The victim's older brother, Charles Ridulph, has claimed that DeKalb County State's Attorney Richard Schmack has a "conflict of interest" in pursuing the case and has asked the court to name a special prosecutor.  

Schmack's motion to dismiss the special prosecutor request was denied by DeKalb County Circuit Judge William Brady during today's hearing. Brady scheduled an evidentiary hearing for 1:30 p.m. July 12 regarding Ridulph's motion for a special prosecutor.

Seven-year-old Maria Ridulph was abducted from her street and later killed in December 1957, and Jack D. McCullough -- known at the time of the abduction as John Tessier -- was convicted in September 2012 of the crime and sentenced to life in prison.

Schmack, in response to McCullough's appeal from prison, conducted a thorough examination of all evidence in the case earlier this spring and reported in March that there was evidence to validate McCullough's alibi that he was in Rockford at the time of the crime.

Brady vacated the conviction, and McCullough was set free.
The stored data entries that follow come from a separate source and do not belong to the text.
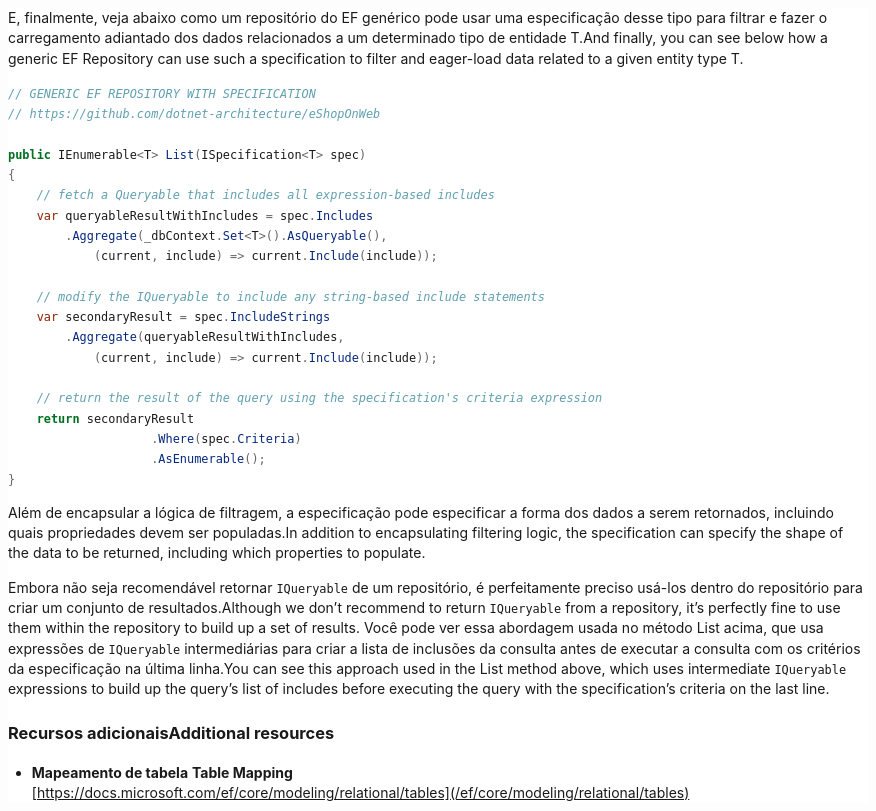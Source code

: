 <span data-ttu-id="9e66a-244">E, finalmente, veja abaixo como um repositório do EF genérico pode usar uma especificação desse tipo para filtrar e fazer o carregamento adiantado dos dados relacionados a um determinado tipo de entidade T.</span><span class="sxs-lookup"><span data-stu-id="9e66a-244">And finally, you can see below how a generic EF Repository can use such a specification to filter and eager-load data related to a given entity type T.</span></span>

```csharp
// GENERIC EF REPOSITORY WITH SPECIFICATION
// https://github.com/dotnet-architecture/eShopOnWeb

public IEnumerable<T> List(ISpecification<T> spec)
{
    // fetch a Queryable that includes all expression-based includes
    var queryableResultWithIncludes = spec.Includes
        .Aggregate(_dbContext.Set<T>().AsQueryable(),
            (current, include) => current.Include(include));

    // modify the IQueryable to include any string-based include statements
    var secondaryResult = spec.IncludeStrings
        .Aggregate(queryableResultWithIncludes,
            (current, include) => current.Include(include));

    // return the result of the query using the specification's criteria expression
    return secondaryResult
                    .Where(spec.Criteria)
                    .AsEnumerable();
}
```

<span data-ttu-id="9e66a-245">Além de encapsular a lógica de filtragem, a especificação pode especificar a forma dos dados a serem retornados, incluindo quais propriedades devem ser populadas.</span><span class="sxs-lookup"><span data-stu-id="9e66a-245">In addition to encapsulating filtering logic, the specification can specify the shape of the data to be returned, including which properties to populate.</span></span>

<span data-ttu-id="9e66a-246">Embora não seja recomendável retornar `IQueryable` de um repositório, é perfeitamente preciso usá-los dentro do repositório para criar um conjunto de resultados.</span><span class="sxs-lookup"><span data-stu-id="9e66a-246">Although we don’t recommend to return `IQueryable` from a repository, it’s perfectly fine to use them within the repository to build up a set of results.</span></span> <span data-ttu-id="9e66a-247">Você pode ver essa abordagem usada no método List acima, que usa expressões de `IQueryable` intermediárias para criar a lista de inclusões da consulta antes de executar a consulta com os critérios da especificação na última linha.</span><span class="sxs-lookup"><span data-stu-id="9e66a-247">You can see this approach used in the List method above, which uses intermediate `IQueryable` expressions to build up the query’s list of includes before executing the query with the specification’s criteria on the last line.</span></span>

### <a name="additional-resources"></a><span data-ttu-id="9e66a-248">Recursos adicionais</span><span class="sxs-lookup"><span data-stu-id="9e66a-248">Additional resources</span></span>

- <span data-ttu-id="9e66a-249">**Mapeamento de tabela** </span><span class="sxs-lookup"><span data-stu-id="9e66a-249">**Table Mapping** </span></span>\
  [https://docs.microsoft.com/ef/core/modeling/relational/tables](/ef/core/modeling/relational/tables)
Schmack dropped the charges against McCullough, who returned to his home in the Seattle area.

At the hearing, Ridulph's attorney, Bruce Brandwein, says Schmack made comments on the McCullough case before his election.  This showed impropriety, in his opinion, and may warrant a special prosecutor.  

Schmack argued if Ridulph's allegations are true, then the conflict of interest would have been known three and a half years ago.  

Brandwein said he isn't trying to make life difficult for Schmack, but rather wants a second opinion from a special prosecutor and a "full and fair hearing."  

Brady allowed Northwestern University's MacArthur Justice Center to also participate in the case.  The group filed a friend of the court brief against a special prosecutor.  

If a special prosecutor is appointed, he could review the case and do one of three things:  

  • Revive the case against McCullough by reinstating the charges.
  • Concur with Schmack that there is proof McCullough was not involved.
  • Pursue another avenue of investigation.

McCullough was not present at today's hearing.